By way of personal examples, consider the following. Our former department secretary told once of a problem with a supervisor in financial aid who was a known tyrant. She left for a year on leave of absence, returned for a year, and then and only then saw them chop him up. By contrast, for teachers, this is the part in the semester when students start to drop and class sizes shrink. Not so for me. I have picked up eight extra students net in the last two weeks. The other professor who teaches two sections of the same class for which I have a single section has, in his two sections, only four more students total than I have in my single one. He gets paid twice as much money at least per student, and I'm sure he laughs all the way to the bank.

This has happened to me before. While in graduate school, I took on extra work driving a forklift for a great hourly wage of $16.00/hour. Among other abuses and usurpations, after they passed me over for promotion twice, my father convinced me to quit. I gave them a week's notice. The Operating Manager called me into his office to change my mind, smooth things over, appease me, or what have you. Now, I didn't know him, but I'm sure he knew me, at least statistically, because I consistently did 130% of expectations every week. I told him that it was basically irreversible.

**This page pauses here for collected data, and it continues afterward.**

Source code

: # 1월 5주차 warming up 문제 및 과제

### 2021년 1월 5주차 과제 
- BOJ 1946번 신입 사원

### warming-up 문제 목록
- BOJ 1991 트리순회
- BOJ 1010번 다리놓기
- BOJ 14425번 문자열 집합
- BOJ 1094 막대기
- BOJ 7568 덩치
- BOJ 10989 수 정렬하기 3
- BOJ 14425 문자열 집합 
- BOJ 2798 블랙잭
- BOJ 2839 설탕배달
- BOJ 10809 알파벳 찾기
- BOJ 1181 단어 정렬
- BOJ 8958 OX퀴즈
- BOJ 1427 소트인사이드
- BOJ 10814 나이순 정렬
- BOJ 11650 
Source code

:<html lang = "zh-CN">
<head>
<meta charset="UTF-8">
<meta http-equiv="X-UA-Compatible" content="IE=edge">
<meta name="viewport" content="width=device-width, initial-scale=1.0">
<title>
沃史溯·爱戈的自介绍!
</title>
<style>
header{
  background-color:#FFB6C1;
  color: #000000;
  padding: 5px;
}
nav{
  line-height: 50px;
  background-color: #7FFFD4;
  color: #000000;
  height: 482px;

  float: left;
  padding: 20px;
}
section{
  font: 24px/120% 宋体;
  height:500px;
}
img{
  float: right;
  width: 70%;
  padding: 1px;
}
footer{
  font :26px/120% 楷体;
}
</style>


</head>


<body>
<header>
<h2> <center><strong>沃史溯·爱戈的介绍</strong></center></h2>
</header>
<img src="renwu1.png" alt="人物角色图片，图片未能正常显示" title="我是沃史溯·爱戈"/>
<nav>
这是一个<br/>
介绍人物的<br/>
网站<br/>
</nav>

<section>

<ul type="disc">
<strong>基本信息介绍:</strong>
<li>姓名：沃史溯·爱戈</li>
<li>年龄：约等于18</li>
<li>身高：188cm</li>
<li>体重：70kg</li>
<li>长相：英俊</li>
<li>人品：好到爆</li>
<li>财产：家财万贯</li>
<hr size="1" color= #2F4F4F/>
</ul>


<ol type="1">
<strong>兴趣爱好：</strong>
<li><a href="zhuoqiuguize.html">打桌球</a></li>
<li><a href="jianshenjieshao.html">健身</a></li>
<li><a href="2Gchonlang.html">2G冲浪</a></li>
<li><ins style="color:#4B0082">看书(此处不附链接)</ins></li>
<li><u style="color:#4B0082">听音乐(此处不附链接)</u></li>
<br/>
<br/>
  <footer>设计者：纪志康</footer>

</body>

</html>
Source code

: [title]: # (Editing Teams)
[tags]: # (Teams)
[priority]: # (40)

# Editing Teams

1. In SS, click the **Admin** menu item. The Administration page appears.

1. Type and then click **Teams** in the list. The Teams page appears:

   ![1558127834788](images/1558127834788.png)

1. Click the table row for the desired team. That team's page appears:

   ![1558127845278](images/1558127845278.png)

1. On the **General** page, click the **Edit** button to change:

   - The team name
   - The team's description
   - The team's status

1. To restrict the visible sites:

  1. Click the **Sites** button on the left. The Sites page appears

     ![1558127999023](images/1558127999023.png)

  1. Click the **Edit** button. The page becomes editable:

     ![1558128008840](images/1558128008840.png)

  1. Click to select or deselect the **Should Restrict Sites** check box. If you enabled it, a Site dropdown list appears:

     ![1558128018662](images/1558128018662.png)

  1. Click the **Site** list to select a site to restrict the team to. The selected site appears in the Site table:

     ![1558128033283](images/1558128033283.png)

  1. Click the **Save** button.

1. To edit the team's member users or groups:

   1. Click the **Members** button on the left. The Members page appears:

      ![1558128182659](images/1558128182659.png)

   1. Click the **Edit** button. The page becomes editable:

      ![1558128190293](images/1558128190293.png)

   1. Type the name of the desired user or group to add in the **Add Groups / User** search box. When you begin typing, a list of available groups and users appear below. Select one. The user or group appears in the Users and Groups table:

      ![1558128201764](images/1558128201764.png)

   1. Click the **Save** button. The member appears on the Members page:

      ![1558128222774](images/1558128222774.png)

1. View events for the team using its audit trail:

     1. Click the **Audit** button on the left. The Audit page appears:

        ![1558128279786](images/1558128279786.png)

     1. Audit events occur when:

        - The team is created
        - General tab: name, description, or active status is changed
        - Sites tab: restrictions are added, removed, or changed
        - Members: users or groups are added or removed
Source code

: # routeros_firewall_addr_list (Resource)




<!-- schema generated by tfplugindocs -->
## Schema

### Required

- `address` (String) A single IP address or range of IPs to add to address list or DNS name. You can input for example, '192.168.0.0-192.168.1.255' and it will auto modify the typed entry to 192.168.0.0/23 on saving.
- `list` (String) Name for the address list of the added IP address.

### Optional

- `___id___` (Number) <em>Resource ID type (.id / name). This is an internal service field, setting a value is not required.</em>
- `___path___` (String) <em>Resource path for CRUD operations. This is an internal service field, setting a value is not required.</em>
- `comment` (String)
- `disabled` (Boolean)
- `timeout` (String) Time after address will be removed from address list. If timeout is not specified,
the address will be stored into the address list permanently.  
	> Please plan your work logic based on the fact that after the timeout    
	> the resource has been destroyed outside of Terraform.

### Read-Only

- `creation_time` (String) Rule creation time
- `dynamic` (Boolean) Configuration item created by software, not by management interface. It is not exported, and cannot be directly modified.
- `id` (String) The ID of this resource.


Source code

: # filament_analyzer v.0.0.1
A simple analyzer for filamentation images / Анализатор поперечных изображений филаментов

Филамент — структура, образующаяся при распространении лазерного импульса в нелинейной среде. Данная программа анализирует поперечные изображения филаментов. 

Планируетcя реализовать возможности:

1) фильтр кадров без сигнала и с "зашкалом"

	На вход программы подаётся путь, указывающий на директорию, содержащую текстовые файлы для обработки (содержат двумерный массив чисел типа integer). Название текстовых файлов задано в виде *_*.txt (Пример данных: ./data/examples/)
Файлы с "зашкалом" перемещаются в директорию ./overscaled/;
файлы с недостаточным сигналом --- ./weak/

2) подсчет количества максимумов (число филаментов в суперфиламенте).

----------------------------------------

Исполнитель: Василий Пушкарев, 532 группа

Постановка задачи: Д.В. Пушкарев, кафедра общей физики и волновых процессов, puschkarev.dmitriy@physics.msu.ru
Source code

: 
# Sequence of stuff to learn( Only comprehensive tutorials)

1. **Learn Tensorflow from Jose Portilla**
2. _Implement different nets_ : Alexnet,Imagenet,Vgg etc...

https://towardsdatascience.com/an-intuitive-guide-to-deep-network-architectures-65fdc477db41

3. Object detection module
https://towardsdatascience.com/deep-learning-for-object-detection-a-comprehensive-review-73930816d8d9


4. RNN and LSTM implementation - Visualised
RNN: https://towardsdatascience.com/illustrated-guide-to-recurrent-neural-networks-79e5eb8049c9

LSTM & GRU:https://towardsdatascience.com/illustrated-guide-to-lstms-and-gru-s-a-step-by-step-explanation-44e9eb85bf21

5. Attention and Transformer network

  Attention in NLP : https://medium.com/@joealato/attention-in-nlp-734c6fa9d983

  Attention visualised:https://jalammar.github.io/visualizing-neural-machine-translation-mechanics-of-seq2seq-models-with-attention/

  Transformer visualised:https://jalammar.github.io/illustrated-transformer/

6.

I had packed up all my things, put them in storage, moved out into a hotel where I could pay by the week, and arranged for my father to take time off to help me move. I am very pleased with two things I told him. When asked what he could do to change my mind, I told him, "You should have been doing those things for the last six months". After he offered me a paltry $0.25/hour raise, I told him, "You need me more than I need you. I have $15,000 in the bank, and I can live on that for a year."

People believe in Karma except when bad karma returns to them. They seem to hope the other guy gets his due while they expect exigent mercy for themselves. Karma did round trip on this manager, and he reaped what he sowed. Unbeknownst to him, I had mailed an official letter of resignation to corporate headquarters. As a consequence of correspondance initiated by that letter, my boss was terminated. He and I had no personal beef, but a leader is responsible not only for the mission but for those who accomplish the mission. Not all leaders take care of the people who actually accomplish work; sometimes they uphold and hold up people whom they like and with whom they are friends while they lean on others. Eventually, they act surprised when the donkey's back breaks and he kicks them for their idiocy.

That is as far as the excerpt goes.